Copy out every line holding the string "split" from the records below.

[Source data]
::::

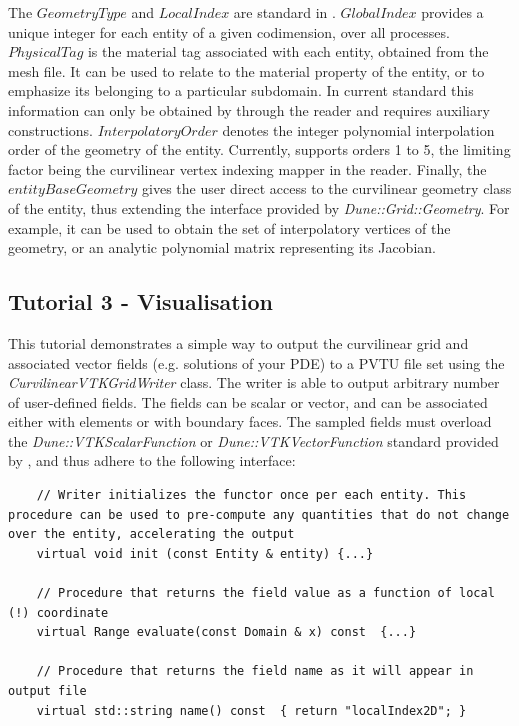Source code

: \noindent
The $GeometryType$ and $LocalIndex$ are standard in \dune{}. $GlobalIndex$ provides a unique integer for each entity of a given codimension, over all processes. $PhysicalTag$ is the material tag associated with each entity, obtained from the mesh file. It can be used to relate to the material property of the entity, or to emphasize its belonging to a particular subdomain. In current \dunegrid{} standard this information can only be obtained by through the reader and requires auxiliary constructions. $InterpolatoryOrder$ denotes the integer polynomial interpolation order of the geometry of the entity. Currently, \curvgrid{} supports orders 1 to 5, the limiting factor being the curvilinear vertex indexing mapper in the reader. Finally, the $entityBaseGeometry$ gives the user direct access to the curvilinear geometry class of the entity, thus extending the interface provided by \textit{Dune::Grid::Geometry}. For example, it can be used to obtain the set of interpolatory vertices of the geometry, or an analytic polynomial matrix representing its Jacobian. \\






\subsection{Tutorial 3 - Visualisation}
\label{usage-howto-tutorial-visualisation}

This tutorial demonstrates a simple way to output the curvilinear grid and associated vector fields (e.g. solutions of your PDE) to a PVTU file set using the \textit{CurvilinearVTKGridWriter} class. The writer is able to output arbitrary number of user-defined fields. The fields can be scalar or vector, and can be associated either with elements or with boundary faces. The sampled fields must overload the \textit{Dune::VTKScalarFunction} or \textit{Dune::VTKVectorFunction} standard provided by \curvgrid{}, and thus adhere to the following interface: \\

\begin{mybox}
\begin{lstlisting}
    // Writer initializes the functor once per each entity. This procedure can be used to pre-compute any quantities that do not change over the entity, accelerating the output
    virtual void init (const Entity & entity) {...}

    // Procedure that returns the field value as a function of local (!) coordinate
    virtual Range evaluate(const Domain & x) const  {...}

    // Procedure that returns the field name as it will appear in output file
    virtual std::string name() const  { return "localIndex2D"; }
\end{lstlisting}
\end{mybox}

::::

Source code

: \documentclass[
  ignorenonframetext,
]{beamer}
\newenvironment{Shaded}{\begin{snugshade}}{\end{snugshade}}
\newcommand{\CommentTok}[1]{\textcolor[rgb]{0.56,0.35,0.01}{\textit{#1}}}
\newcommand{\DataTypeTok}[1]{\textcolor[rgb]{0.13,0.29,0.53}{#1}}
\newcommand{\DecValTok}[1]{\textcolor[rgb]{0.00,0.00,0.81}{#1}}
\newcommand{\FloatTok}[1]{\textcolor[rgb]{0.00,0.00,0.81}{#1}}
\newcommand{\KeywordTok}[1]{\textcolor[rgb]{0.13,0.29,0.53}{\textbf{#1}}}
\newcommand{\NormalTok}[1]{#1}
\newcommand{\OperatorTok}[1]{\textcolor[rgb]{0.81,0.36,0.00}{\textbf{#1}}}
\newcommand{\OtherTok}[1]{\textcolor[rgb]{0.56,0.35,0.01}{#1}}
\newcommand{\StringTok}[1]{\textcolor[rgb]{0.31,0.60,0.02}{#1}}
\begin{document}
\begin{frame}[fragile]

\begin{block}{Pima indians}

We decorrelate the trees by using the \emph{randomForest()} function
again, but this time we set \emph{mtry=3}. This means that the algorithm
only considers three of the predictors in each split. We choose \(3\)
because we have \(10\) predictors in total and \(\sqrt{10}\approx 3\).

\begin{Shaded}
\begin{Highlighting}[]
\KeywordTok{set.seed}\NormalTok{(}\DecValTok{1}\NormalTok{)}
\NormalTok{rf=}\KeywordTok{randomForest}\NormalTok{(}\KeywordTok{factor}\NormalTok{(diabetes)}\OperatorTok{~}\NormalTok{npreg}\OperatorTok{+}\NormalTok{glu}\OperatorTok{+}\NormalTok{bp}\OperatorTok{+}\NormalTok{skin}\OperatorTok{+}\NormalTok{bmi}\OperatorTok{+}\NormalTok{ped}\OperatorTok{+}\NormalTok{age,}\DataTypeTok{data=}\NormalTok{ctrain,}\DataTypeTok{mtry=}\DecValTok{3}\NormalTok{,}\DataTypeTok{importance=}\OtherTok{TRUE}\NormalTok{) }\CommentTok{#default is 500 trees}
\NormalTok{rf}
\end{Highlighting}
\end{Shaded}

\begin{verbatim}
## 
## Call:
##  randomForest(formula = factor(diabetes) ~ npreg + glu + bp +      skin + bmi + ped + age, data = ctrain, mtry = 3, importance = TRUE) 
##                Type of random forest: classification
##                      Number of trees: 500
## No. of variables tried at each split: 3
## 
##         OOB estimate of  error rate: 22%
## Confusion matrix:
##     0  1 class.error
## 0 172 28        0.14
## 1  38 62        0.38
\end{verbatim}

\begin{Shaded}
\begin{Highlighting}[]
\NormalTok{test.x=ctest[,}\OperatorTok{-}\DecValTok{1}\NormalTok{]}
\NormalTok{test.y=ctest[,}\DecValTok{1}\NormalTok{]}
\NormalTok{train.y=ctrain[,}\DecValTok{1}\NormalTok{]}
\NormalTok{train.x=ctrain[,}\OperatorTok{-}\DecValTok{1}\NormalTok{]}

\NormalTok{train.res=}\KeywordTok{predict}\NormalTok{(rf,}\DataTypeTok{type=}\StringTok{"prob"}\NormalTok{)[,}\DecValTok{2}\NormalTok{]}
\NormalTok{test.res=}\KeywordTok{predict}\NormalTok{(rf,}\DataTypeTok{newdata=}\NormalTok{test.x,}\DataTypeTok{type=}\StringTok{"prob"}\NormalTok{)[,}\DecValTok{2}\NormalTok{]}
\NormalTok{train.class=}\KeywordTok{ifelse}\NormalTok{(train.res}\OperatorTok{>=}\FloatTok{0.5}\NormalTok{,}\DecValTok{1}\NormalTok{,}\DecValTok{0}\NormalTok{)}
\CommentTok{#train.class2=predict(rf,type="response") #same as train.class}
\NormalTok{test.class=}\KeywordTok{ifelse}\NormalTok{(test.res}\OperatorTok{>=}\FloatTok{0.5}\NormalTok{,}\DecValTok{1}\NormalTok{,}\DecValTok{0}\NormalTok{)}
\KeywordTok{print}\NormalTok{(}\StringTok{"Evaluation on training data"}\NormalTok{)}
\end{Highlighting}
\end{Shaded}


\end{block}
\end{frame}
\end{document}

::::

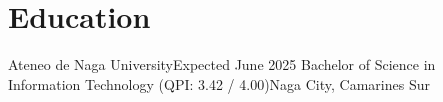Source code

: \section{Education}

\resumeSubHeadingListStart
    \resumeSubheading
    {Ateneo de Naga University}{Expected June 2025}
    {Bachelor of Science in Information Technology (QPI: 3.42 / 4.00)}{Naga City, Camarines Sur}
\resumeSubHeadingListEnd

::::

Completed exercise —
only considers three of the predictors in each split. We choose \(3\)
## No. of variables tried at each split: 3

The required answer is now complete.